Oriental Parade Barbie:


This modern day princess homemaker Barbie is available with a Mercedes 4WD SUV, a Prada handbag and matching Nike Yoga ensemble. She has a master degree and double-majored, but has the luxury of being a stay-at-home mom with Ken's generous salary. Comes with a Prozac prescription and Botox, Starbucks mug and traffic-jamming Blackberry internet/cell phone device sold separately. Husband Ken is into fishing, golfing and is often "working late". Available at all The White House and Yacht Club.

Thorndon Barbie:


This Barbie is only sold at Kirks. She comes with an assortment of Kate Spade handbags, your choice of a BMW convertible or Hummer and a long-haired foreign lap dog named "Honey". Also available is her cookie-cutter development dream house. Available with or without tummy tuck, facelift and breast augmentation. Workaholic, cheating husband, Ken, comes with a Porsche.

Porirua Barbie:


This recently paroled Barbie comes with a 9mm handgun, switchblade, '78 Holden Ute with dark tinted windows and a meth lab kit. This model is available only after dark and can only be purchased with Cash - preferably small bills, unless you're a cop, then we don't know what you're talking about. Boyfriend Ken is in jail. Available at participating pawn shops.

Upper Hutt Barbie:

This tobacco chewing, brassy-haired Barbie comes with A pair of high-heeled sandals with one broken heel from the time she chased Beer-Gut Ken out of Massey Barbie's trailer. Her ensemble includes slow-rise ph acid-washed jeans, fake fingernails, strawberry lip gloss and a see-through halter top.

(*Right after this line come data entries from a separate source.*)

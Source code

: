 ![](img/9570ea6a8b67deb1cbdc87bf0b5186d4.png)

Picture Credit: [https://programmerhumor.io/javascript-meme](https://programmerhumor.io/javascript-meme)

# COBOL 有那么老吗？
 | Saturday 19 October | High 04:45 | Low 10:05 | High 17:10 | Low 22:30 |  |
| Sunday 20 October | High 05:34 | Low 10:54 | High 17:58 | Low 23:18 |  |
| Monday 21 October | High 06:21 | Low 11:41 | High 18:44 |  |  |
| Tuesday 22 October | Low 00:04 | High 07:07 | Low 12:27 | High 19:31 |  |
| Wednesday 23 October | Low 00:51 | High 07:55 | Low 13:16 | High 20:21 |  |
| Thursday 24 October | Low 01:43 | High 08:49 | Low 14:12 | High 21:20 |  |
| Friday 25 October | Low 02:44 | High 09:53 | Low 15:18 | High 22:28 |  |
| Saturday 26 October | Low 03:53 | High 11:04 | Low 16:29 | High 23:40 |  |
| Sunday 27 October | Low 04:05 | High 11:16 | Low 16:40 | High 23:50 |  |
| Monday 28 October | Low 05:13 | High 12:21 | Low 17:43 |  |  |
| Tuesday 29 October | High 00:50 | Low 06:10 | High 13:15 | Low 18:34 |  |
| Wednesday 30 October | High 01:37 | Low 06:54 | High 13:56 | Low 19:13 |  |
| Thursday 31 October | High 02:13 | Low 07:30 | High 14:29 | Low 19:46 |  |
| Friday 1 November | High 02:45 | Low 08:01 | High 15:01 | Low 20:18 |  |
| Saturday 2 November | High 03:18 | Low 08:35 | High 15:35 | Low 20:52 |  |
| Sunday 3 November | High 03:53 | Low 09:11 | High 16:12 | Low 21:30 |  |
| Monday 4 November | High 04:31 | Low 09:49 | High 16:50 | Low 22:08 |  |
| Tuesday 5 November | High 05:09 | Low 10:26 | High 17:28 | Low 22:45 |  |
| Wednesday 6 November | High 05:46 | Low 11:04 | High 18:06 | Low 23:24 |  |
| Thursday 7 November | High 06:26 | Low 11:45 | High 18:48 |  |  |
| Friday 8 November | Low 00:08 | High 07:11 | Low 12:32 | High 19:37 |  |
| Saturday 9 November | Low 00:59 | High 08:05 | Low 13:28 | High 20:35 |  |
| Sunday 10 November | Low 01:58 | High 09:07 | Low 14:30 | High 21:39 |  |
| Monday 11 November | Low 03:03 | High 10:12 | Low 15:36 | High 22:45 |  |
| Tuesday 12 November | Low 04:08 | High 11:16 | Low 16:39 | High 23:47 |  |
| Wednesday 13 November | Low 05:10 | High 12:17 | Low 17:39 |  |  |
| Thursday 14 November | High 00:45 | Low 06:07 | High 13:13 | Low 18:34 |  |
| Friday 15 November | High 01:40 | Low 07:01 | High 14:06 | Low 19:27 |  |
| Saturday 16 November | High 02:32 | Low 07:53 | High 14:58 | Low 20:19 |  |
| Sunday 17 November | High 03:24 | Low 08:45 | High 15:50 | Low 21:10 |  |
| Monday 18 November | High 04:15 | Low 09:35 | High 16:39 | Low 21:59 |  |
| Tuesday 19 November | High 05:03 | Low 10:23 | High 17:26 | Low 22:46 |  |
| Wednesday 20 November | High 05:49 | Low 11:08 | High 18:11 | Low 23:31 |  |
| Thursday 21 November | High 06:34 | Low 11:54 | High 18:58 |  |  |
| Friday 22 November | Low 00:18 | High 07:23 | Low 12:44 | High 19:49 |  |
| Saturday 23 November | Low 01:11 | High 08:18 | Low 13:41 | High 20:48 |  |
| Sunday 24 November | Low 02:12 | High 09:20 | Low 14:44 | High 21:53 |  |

Purchase her Holden Ute Convertible separately and get Fly Buys points absolutely free. Boyfriend Ken is in treatment. Available at any Warehouse Store. Massey Barbie sold separately.

Hutt Valley Barbie:


This pale model comes dressed in her own Levi jeans 2 Sizes too small, "It's All About Me" T- shirt and a Guns and Roses tattoo on her shoulder.

She has a six pack of Lucky and comes with Metallica CD's. She can spit over a distance of 2 metres and kick mullet-haired Ken's ass when she is drunk. Also available is the gold-toned cubic zirconium ring that Ken gave her after their last big fight. Comes with Barbie's Dream Double Wide Trailer. Available at K-Mart.

Stokes Valley Barbie:

Pregnant at purchase, this Barbie comes with a stroller and bus pass. Also included is a 2 litre of Pepsi and a DPB cheque. Construction worker Ken and his '82 Ford pickup are optional. Available At The Warehouse.

Te Aro Barbie:

This Barbie is made out of recycled plastic and tofu. She has long straight brown hair, arch-less feet, hairy armpits, no make-up and Birkenstocks with white socks. She does not have, want, or need, a Ken doll. If you purchase the optional Subaru wagon, you will receive a free rainbow flag sticker.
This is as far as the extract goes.